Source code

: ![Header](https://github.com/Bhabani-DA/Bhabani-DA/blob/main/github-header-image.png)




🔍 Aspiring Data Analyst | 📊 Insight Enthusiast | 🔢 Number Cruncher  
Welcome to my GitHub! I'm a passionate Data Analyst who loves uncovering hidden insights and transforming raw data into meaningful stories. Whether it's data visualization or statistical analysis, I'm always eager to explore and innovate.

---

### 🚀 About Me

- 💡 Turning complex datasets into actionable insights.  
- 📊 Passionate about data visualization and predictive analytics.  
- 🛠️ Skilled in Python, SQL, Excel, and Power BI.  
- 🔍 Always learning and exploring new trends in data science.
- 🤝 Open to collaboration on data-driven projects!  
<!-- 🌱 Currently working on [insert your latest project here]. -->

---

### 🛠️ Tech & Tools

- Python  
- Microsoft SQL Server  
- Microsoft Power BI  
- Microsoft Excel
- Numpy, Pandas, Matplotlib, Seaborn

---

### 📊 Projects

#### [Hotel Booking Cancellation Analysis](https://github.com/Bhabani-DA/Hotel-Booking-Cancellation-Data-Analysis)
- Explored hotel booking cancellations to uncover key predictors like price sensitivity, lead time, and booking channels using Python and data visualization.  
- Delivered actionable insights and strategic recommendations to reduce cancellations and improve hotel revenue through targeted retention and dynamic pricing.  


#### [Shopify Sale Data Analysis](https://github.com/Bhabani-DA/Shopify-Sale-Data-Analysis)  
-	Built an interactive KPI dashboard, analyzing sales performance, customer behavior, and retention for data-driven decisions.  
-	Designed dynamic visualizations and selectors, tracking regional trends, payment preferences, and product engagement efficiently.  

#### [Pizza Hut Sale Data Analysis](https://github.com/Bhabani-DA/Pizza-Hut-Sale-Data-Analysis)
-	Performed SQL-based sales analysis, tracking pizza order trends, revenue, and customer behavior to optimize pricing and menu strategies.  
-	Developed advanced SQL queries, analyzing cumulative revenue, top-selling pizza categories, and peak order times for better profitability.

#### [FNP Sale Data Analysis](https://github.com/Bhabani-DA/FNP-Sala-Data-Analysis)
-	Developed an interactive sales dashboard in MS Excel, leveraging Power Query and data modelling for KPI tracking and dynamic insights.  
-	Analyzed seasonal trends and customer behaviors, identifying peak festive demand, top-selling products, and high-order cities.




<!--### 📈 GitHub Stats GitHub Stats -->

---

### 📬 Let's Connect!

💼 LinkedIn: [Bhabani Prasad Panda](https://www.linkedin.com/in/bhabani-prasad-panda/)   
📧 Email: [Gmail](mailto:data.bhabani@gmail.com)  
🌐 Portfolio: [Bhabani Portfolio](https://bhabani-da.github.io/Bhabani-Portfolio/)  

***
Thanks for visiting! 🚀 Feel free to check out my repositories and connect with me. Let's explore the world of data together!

__What you should do__
For every line in the material, write out an exact copy.

__Written answer__
Source code

: ![Header](https://github.com/Bhabani-DA/Bhabani-DA/blob/main/github-header-image.png)




🔍 Aspiring Data Analyst | 📊 Insight Enthusiast | 🔢 Number Cruncher  
Welcome to my GitHub! I'm a passionate Data Analyst who loves uncovering hidden insights and transforming raw data into meaningful stories. Whether it's data visualization or statistical analysis, I'm always eager to explore and innovate.

---

### 🚀 About Me

- 💡 Turning complex datasets into actionable insights.  
- 📊 Passionate about data visualization and predictive analytics.  
- 🛠️ Skilled in Python, SQL, Excel, and Power BI.  
- 🔍 Always learning and exploring new trends in data science.
- 🤝 Open to collaboration on data-driven projects!  
<!-- 🌱 Currently working on [insert your latest project here]. -->

---

### 🛠️ Tech & Tools

- Python  
- Microsoft SQL Server  
- Microsoft Power BI  
- Microsoft Excel
- Numpy, Pandas, Matplotlib, Seaborn

---

### 📊 Projects

#### [Hotel Booking Cancellation Analysis](https://github.com/Bhabani-DA/Hotel-Booking-Cancellation-Data-Analysis)
- Explored hotel booking cancellations to uncover key predictors like price sensitivity, lead time, and booking channels using Python and data visualization.  
- Delivered actionable insights and strategic recommendations to reduce cancellations and improve hotel revenue through targeted retention and dynamic pricing.  


#### [Shopify Sale Data Analysis](https://github.com/Bhabani-DA/Shopify-Sale-Data-Analysis)  
-	Built an interactive KPI dashboard, analyzing sales performance, customer behavior, and retention for data-driven decisions.  
-	Designed dynamic visualizations and selectors, tracking regional trends, payment preferences, and product engagement efficiently.  

#### [Pizza Hut Sale Data Analysis](https://github.com/Bhabani-DA/Pizza-Hut-Sale-Data-Analysis)
-	Performed SQL-based sales analysis, tracking pizza order trends, revenue, and customer behavior to optimize pricing and menu strategies.  
-	Developed advanced SQL queries, analyzing cumulative revenue, top-selling pizza categories, and peak order times for better profitability.

#### [FNP Sale Data Analysis](https://github.com/Bhabani-DA/FNP-Sala-Data-Analysis)
-	Developed an interactive sales dashboard in MS Excel, leveraging Power Query and data modelling for KPI tracking and dynamic insights.  
-	Analyzed seasonal trends and customer behaviors, identifying peak festive demand, top-selling products, and high-order cities.




<!--### 📈 GitHub Stats GitHub Stats -->

---

### 📬 Let's Connect!

💼 LinkedIn: [Bhabani Prasad Panda](https://www.linkedin.com/in/bhabani-prasad-panda/)   
📧 Email: [Gmail](mailto:data.bhabani@gmail.com)  
🌐 Portfolio: [Bhabani Portfolio](https://bhabani-da.github.io/Bhabani-Portfolio/)  

***
Thanks for visiting! 🚀 Feel free to check out my repositories and connect with me. Let's explore the world of data together!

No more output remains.